**** DATA SUPPLIED

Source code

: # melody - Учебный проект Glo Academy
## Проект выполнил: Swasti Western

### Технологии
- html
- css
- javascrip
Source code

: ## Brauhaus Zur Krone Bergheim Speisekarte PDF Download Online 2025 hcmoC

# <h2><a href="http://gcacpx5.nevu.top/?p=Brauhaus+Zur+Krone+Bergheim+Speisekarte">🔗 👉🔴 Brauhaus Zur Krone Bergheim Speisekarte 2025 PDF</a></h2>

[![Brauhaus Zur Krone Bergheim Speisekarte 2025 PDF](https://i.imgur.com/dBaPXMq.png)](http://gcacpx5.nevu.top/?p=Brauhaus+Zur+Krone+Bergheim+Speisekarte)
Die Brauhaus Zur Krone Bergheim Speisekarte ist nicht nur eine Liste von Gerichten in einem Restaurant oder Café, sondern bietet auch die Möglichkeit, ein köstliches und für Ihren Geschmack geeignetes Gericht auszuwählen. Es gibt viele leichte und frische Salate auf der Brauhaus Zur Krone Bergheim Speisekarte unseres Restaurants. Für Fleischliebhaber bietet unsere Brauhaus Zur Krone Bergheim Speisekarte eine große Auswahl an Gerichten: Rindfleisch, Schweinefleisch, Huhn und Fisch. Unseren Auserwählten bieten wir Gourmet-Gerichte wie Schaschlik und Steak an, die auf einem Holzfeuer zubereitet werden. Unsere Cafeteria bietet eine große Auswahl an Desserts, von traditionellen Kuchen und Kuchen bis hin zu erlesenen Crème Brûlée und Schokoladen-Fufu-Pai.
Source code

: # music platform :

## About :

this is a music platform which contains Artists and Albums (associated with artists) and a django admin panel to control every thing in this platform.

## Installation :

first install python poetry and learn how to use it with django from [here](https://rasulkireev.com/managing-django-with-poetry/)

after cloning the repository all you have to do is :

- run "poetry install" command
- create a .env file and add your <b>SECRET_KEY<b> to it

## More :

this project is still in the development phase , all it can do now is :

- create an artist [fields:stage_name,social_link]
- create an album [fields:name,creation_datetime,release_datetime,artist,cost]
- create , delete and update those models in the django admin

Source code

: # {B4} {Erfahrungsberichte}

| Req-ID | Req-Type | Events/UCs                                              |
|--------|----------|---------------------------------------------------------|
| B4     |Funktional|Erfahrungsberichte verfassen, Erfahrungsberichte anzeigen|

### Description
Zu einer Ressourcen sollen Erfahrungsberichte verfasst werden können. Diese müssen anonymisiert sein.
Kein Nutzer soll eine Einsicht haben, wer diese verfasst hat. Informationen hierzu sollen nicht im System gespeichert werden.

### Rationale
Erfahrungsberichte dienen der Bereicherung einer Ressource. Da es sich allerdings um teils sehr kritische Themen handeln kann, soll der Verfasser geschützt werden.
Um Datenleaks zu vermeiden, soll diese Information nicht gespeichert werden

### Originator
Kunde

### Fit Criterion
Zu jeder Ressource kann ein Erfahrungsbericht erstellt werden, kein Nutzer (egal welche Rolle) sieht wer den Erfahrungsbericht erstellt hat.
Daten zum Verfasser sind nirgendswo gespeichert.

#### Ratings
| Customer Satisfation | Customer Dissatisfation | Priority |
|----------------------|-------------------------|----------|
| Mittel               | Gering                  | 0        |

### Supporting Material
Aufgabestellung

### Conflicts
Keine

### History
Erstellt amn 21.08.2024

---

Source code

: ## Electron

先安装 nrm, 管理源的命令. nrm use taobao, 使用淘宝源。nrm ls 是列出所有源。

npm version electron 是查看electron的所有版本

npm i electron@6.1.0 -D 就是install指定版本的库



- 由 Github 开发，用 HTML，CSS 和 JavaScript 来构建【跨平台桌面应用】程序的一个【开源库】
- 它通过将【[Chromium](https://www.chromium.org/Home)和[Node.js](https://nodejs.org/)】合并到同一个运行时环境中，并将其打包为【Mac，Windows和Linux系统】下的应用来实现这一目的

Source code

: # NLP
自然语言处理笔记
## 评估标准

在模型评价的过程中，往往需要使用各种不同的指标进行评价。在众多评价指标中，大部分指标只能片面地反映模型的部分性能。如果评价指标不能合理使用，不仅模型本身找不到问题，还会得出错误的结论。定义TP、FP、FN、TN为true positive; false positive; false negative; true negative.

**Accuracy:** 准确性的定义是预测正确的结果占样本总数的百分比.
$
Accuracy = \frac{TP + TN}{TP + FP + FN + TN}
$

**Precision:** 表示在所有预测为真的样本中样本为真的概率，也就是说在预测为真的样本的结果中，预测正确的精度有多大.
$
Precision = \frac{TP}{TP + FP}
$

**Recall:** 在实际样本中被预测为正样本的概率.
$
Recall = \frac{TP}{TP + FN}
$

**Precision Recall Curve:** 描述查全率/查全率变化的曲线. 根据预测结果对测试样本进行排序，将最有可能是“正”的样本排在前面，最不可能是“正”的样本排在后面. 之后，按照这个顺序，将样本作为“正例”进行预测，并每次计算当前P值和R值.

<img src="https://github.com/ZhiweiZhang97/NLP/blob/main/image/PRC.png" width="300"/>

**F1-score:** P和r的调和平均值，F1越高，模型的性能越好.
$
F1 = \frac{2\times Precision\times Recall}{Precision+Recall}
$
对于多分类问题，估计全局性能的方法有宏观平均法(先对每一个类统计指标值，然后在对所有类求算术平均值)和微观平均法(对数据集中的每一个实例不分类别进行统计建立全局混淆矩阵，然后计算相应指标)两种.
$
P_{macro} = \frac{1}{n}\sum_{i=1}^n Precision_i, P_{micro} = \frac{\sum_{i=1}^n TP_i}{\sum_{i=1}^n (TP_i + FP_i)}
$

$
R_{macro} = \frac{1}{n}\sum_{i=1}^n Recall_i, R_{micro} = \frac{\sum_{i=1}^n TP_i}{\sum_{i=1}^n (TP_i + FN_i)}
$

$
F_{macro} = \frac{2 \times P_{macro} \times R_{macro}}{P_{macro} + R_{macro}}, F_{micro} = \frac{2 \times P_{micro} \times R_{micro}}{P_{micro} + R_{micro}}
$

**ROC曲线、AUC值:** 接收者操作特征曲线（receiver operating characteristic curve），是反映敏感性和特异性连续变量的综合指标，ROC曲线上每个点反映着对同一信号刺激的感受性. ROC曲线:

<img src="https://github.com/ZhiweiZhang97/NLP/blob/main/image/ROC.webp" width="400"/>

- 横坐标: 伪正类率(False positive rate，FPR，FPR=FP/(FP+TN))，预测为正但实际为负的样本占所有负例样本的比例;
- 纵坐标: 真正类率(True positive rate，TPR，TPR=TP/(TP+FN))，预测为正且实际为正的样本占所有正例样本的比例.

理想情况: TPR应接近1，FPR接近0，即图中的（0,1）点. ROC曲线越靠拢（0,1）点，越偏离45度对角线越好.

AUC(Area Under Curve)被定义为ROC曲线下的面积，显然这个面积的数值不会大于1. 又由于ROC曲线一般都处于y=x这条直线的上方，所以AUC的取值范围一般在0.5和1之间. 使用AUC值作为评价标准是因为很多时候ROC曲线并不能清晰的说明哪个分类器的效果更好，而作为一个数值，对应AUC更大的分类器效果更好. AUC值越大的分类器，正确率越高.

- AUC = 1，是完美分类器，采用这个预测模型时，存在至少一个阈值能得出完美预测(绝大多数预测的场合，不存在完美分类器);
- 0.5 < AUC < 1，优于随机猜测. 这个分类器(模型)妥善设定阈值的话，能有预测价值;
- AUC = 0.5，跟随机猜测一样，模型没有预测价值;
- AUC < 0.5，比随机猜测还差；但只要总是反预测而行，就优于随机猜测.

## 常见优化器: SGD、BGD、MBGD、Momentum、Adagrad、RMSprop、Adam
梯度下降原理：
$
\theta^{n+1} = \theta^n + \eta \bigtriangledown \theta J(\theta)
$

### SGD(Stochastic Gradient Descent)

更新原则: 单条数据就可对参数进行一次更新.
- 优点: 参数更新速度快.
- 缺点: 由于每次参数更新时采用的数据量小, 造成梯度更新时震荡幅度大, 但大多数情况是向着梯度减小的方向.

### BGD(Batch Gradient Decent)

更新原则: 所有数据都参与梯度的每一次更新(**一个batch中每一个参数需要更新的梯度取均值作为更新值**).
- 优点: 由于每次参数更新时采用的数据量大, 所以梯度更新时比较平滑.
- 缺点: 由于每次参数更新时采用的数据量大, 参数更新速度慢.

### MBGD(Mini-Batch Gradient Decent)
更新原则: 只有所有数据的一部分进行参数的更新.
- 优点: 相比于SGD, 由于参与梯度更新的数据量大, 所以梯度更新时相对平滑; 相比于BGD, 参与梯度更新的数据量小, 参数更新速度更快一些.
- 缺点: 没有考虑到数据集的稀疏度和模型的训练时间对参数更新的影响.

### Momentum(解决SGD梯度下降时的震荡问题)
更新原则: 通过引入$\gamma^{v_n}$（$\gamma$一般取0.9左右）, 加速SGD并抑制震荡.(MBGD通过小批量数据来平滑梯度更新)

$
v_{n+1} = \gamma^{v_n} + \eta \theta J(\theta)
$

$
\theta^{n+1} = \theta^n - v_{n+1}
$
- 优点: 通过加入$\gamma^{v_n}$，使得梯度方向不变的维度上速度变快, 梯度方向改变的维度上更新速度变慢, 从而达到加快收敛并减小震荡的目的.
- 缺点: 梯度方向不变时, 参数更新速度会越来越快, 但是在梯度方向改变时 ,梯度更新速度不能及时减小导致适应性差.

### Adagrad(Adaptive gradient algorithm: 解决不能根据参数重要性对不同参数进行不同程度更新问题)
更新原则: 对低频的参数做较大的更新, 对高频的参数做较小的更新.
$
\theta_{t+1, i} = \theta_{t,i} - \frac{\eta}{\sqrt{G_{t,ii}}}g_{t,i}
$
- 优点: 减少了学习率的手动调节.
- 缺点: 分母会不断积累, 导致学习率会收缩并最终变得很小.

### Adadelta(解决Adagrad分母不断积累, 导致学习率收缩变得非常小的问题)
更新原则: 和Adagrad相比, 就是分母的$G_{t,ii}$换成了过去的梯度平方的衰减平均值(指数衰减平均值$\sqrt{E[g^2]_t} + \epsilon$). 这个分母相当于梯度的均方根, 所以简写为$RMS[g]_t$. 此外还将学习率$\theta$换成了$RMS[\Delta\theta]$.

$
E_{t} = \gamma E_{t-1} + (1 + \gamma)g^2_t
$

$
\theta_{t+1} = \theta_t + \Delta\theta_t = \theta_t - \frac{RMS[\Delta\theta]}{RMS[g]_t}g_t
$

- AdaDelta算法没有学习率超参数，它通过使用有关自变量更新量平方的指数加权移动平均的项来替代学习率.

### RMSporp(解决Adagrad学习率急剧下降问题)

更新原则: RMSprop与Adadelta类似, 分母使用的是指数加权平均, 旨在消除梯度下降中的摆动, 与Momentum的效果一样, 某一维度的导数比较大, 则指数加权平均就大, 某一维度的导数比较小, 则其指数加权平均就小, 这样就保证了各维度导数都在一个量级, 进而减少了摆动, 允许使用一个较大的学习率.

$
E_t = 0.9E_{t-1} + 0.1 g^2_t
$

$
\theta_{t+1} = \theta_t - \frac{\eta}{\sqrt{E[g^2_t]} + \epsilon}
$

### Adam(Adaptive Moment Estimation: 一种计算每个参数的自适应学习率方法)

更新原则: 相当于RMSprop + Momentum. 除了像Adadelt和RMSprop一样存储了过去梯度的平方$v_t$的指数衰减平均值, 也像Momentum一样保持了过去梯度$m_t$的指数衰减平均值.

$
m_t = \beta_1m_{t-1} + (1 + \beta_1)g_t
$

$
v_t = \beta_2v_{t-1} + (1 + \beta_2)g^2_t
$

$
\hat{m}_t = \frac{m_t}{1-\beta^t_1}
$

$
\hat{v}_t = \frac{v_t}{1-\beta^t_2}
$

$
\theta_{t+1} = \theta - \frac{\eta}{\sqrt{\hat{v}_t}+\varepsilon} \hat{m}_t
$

********

# ABOUT THIS EXERCISE
Say how many lines in the entries above contain the string "blob". Give the number by itself.

# TASK SOLUTION
2